Broca領域は優位半球下前頭回後部にあり、主に中大脳動脈上枝から血流を受ける。左中大脳動脈上枝の梗塞では非流暢性発話を中心とするBroca失語と右顔面・上肢優位の麻痺を生じ得る。

解説

中大脳動脈は大脳外側面を広く灌流し、上枝は前頭葉外側、下枝は側頭葉後部などへ分布する。優位半球上枝領域では発話産生ネットワーク、中心前回下部も障害され得るためBroca失語と対側運動症状の組合せになる。前大脳動脈は内側前頭・頭頂葉で下肢優位症状、後大脳動脈は後頭葉・側頭葉内側で視野障害や純粋失読等が中心である。前・後交通動脈はWillis動脈輪を連絡し、その閉塞をBroca失語の典型血管とはしない。

選択肢の確認

1.前交通動脈:誤り。左右前大脳動脈を結ぶ血管で典型でない。
2.後交通動脈:誤り。内頸動脈系と後大脳動脈系を連絡する。
3.前大脳動脈:誤り。
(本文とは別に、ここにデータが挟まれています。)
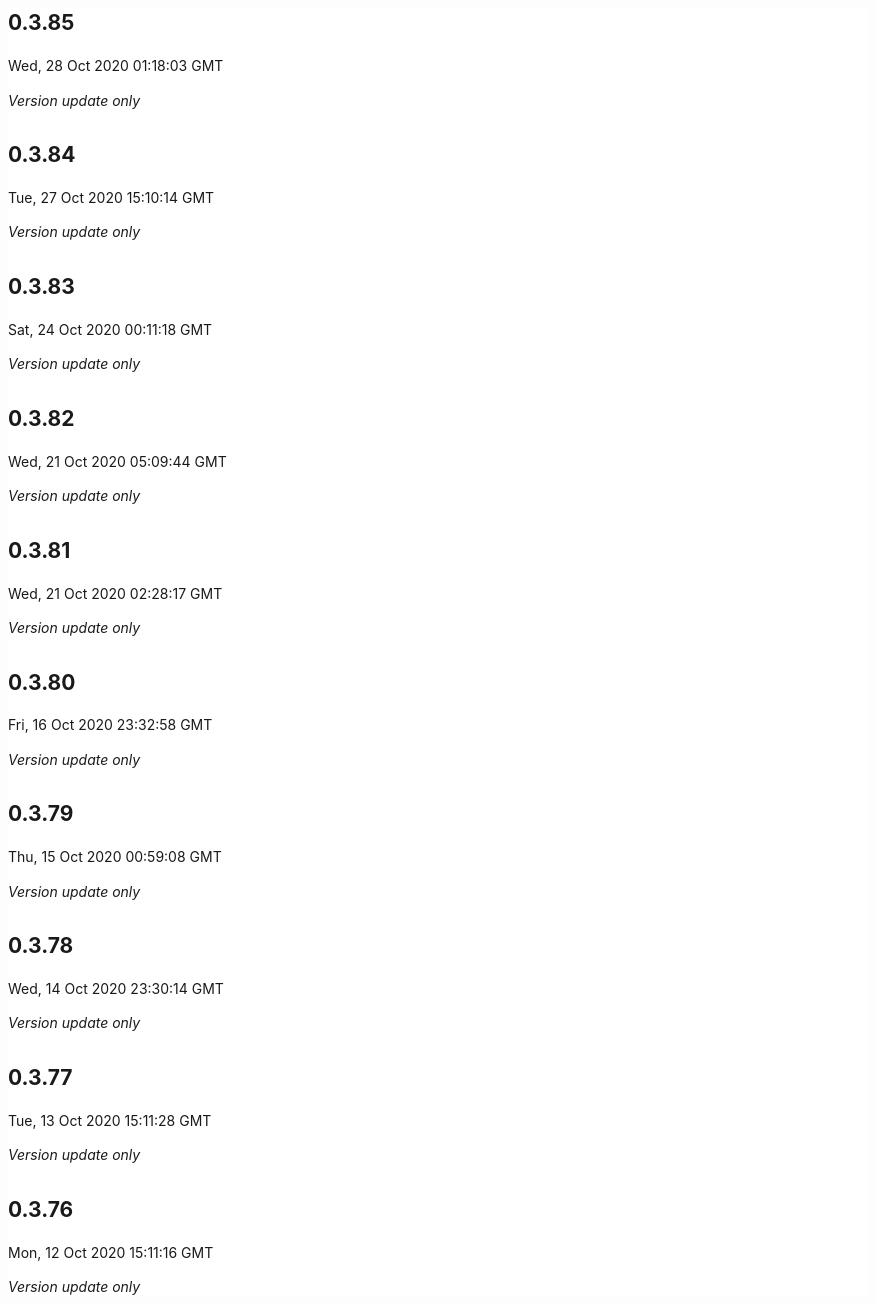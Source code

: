## 0.3.85
Wed, 28 Oct 2020 01:18:03 GMT

_Version update only_

## 0.3.84
Tue, 27 Oct 2020 15:10:14 GMT

_Version update only_

## 0.3.83
Sat, 24 Oct 2020 00:11:18 GMT

_Version update only_

## 0.3.82
Wed, 21 Oct 2020 05:09:44 GMT

_Version update only_

## 0.3.81
Wed, 21 Oct 2020 02:28:17 GMT

_Version update only_

## 0.3.80
Fri, 16 Oct 2020 23:32:58 GMT

_Version update only_

## 0.3.79
Thu, 15 Oct 2020 00:59:08 GMT

_Version update only_

## 0.3.78
Wed, 14 Oct 2020 23:30:14 GMT

_Version update only_

## 0.3.77
Tue, 13 Oct 2020 15:11:28 GMT

_Version update only_

## 0.3.76
Mon, 12 Oct 2020 15:11:16 GMT

_Version update only_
内側面を灌流し、下肢優位麻痺等が中心である。
4.中大脳動脈:正しい。優位半球上枝領域がBroca領域を灌流する。
5.後大脳動脈:誤り。後頭葉・内側側頭葉が中心で、視覚症状等を生じる。

覚えるポイント

MCA上枝=Broca・非流暢、MCA下枝=Wernicke・流暢、ACA=下肢、PCA=視覚と対応させる。